Two years later, some Californians charge Prop. 13 has begun to pinch
San Francisco
When Proposition 13 slashed property taxes in California two years ago, its critics predicted deep cuts in government services. Has the full impact now finally hit home?
Some experts say it has.
Law enforcement and education, two areas that Prop. 13 boosters said would not suffer, have now been markedly affected, some officials charge.
Schools officials in a number of districts report such steps as laying off teachers, charging special fees for busing pupils to school and for participation in sports, and eliminating some academic courses -- including foreign languages.
A federally funded report by the Rand Corporation says that some police departments are not only making do with aging equipment, but also deferring maintenance on that. And, the report adds, the service some are providing is "less humane and less responsive."
And local officials say there are indications that the chief beneficiaries of the property tax reduction measure are not individual homeowners but businesses, and that Prop. 13 has tended to make tax-collection inequities worse.
Countering these claims are Howard Jarvis, the "father" of Prop. 13, as well as some organizations which initially opposed the measure.
Mr. Jarvis and other defenders point to a relatively healthy state economy that has been stimulated at least in part by lower taxes. They also say that school spending cutbacks are due more to declining enrollment than to Prop. 13.
The initiative measure, passed in June 1978, sliced property tax rates in California by 55 percent. This cost local governments (cities, counties, and school districts) $7 billion in California.
For the first two years after Prop. 13 passed, communities were bailed out by the state government. Due principally to inflation and the lack of "indexing" to mitigate its effects on income tax collections, the state had amassed an embarrasingly huge multibillion-dollar surplus. There was some belt-tightening, but for the most part it was minor.
Now, however, the surplus has just about run out. After considerable wrangling, legislators in Sacramento have finally balanced the California budget.
Meanwhile, there is growing evidence that the long-awaited Prop. 13 crunch has come -- particularly to school districts, which lost half the $7 billion chopped from local revenues.
The San Francisco United School District is cutting 459 teachers, trimming elective courses, and doing away with elementary school librarians entirely. Nearby San Mateo County is charging school bus riders 20 cents per trip, and students must pay $20 to take part in school sports.

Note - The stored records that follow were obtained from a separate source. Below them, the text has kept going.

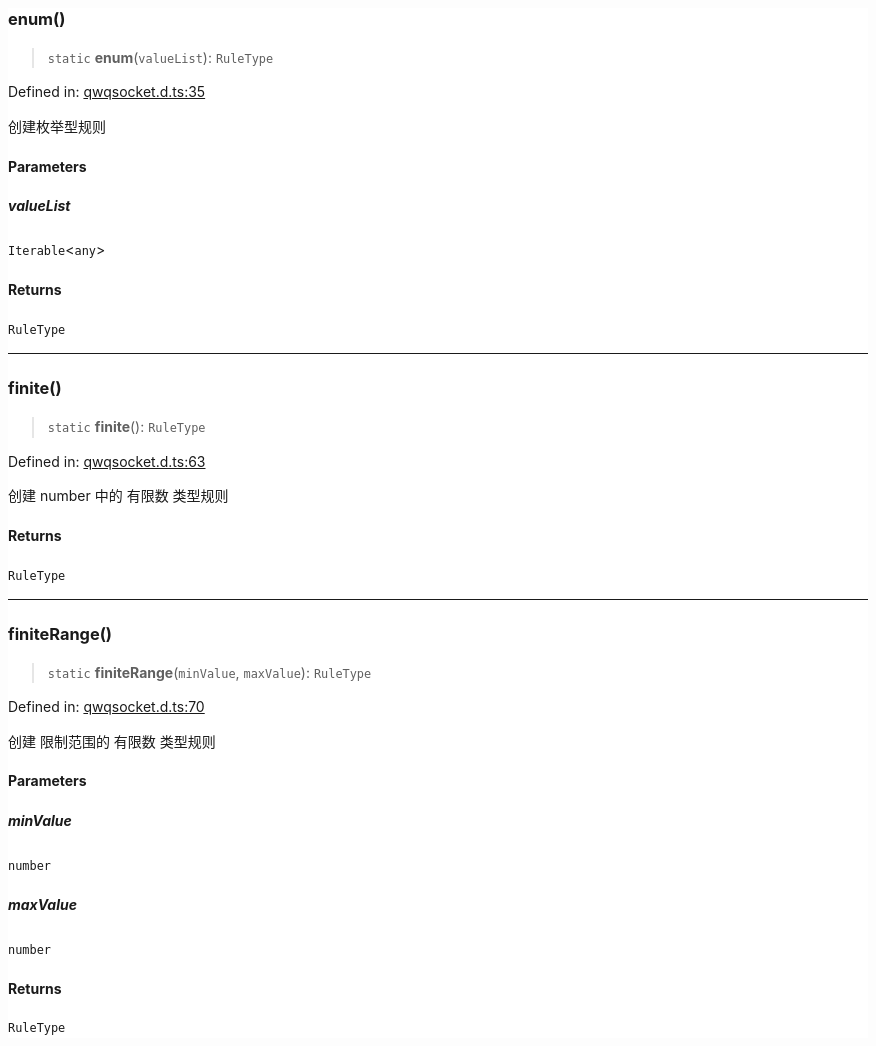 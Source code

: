 ### enum()

> `static` **enum**(`valueList`): `RuleType`

Defined in: [qwqsocket.d.ts:35](https://github.com/qwq0/qwqSocket/blob/f6f63c5bd599ebbf32df8b5d1b9d07fafe4c5d1f/dist/qwqsocket.d.ts#L35)

创建枚举型规则

#### Parameters

##### valueList

`Iterable`\<`any`\>

#### Returns

`RuleType`

***

### finite()

> `static` **finite**(): `RuleType`

Defined in: [qwqsocket.d.ts:63](https://github.com/qwq0/qwqSocket/blob/f6f63c5bd599ebbf32df8b5d1b9d07fafe4c5d1f/dist/qwqsocket.d.ts#L63)

创建 number 中的 有限数 类型规则

#### Returns

`RuleType`

***

### finiteRange()

> `static` **finiteRange**(`minValue`, `maxValue`): `RuleType`

Defined in: [qwqsocket.d.ts:70](https://github.com/qwq0/qwqSocket/blob/f6f63c5bd599ebbf32df8b5d1b9d07fafe4c5d1f/dist/qwqsocket.d.ts#L70)

创建 限制范围的 有限数 类型规则

#### Parameters

##### minValue

`number`

##### maxValue

`number`

#### Returns

`RuleType`
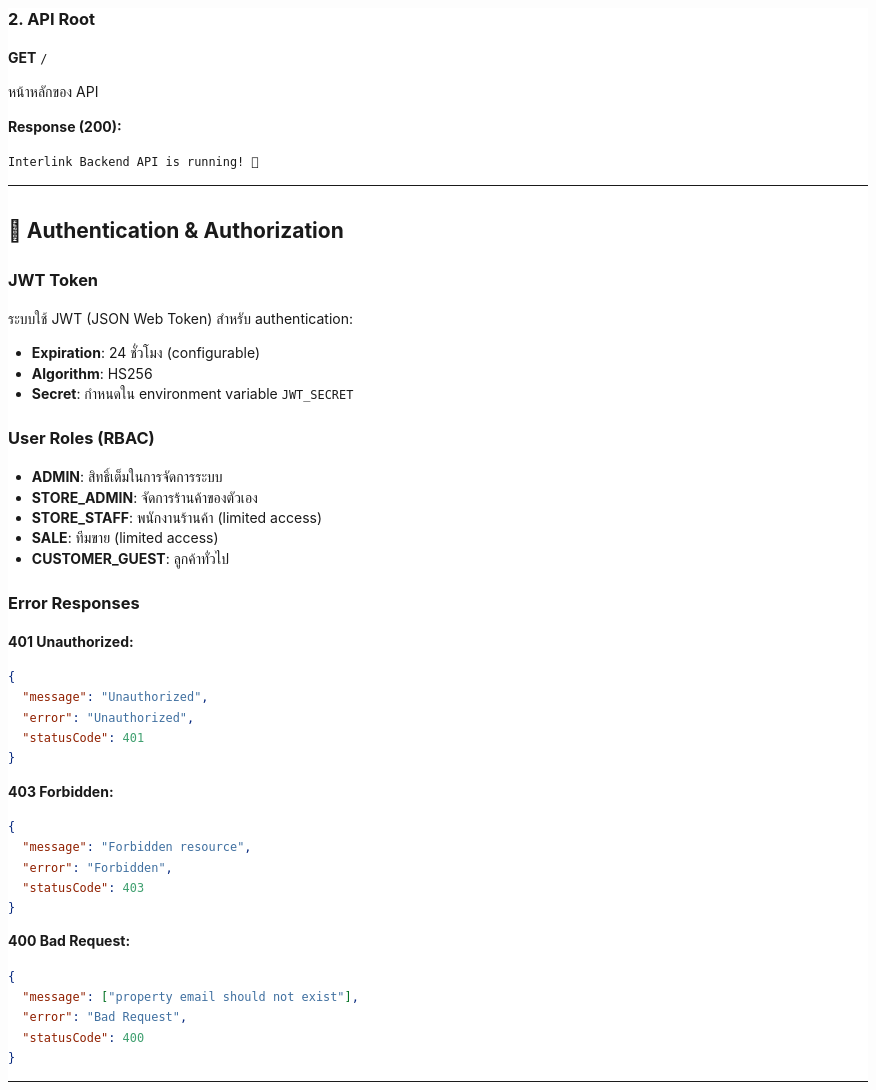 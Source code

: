 
### 2. API Root
**GET** `/`

หน้าหลักของ API

**Response (200):**
```
Interlink Backend API is running! 🚀
```

---

## 🔑 Authentication & Authorization

### JWT Token
ระบบใช้ JWT (JSON Web Token) สำหรับ authentication:
- **Expiration**: 24 ชั่วโมง (configurable)
- **Algorithm**: HS256
- **Secret**: กำหนดใน environment variable `JWT_SECRET`

### User Roles (RBAC)
- **ADMIN**: สิทธิ์เต็มในการจัดการระบบ
- **STORE_ADMIN**: จัดการร้านค้าของตัวเอง
- **STORE_STAFF**: พนักงานร้านค้า (limited access)
- **SALE**: ทีมขาย (limited access)
- **CUSTOMER_GUEST**: ลูกค้าทั่วไป

### Error Responses

**401 Unauthorized:**
```json
{
  "message": "Unauthorized",
  "error": "Unauthorized", 
  "statusCode": 401
}
```

**403 Forbidden:**
```json
{
  "message": "Forbidden resource",
  "error": "Forbidden",
  "statusCode": 403
}
```

**400 Bad Request:**
```json
{
  "message": ["property email should not exist"],
  "error": "Bad Request",
  "statusCode": 400
}
```

---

The Jefferson School District in Daly City is eliminating French and Spanish courses from the junior high school curriculum.
The state's criminal justice system apparently has been his as well, according to the Rand Corporation study. Researchers found that police in California are less likely to respond to situations which may be perceived as minor, but nevertheless are "traumatic, frightening, or extremely annoying" to the victims. District attorneys are reducing the categories of offenses they prosecute, particularly official corruption and consumer fraud. Probation departments pay less attention to persons for whom they are responsible.
"In focusing its energies on serious crimes, the system appears to be losing some aspects humaneness that it previously showed toward arrestees, defendants, convicts, complainants, victims of crimes, citizens needing various kinds of assistance or reassurance, and the system's own employees," the report notes. "Generally, the picture is not an encouraging one."
Under the Prop. 13 mandate, property is reassessed to full market value only when it is sold. Since houses change hands more frequently than businesses, residential property tends to be reassessed upward more often. Since 1978 some two-thirds of the increase in assessments in San francisco property have been on residences, and this means property taxes have increased in those homes. The same trend is evident in other California communities.
At the same time, because of the new reassessment policy which favors longtime residents, neighbors living in near-identical houses may find themselves paying widely disparate tax bills.
It was for these reasons that the California Taxpayers Association, a group representing 1,300 businesses, initially opposed Prop. 13. But association executive vice-president Kirk West now feels that aside from these concerns, "the impact really hasn't been that great."
"As one who opposed Prop. 13, I think it's had more pluses than minuses," said Mr. West. "The level of governmental services has been slightly lower on a selective basis. Especially hard-hit were libraries. But overall, services have been maintained."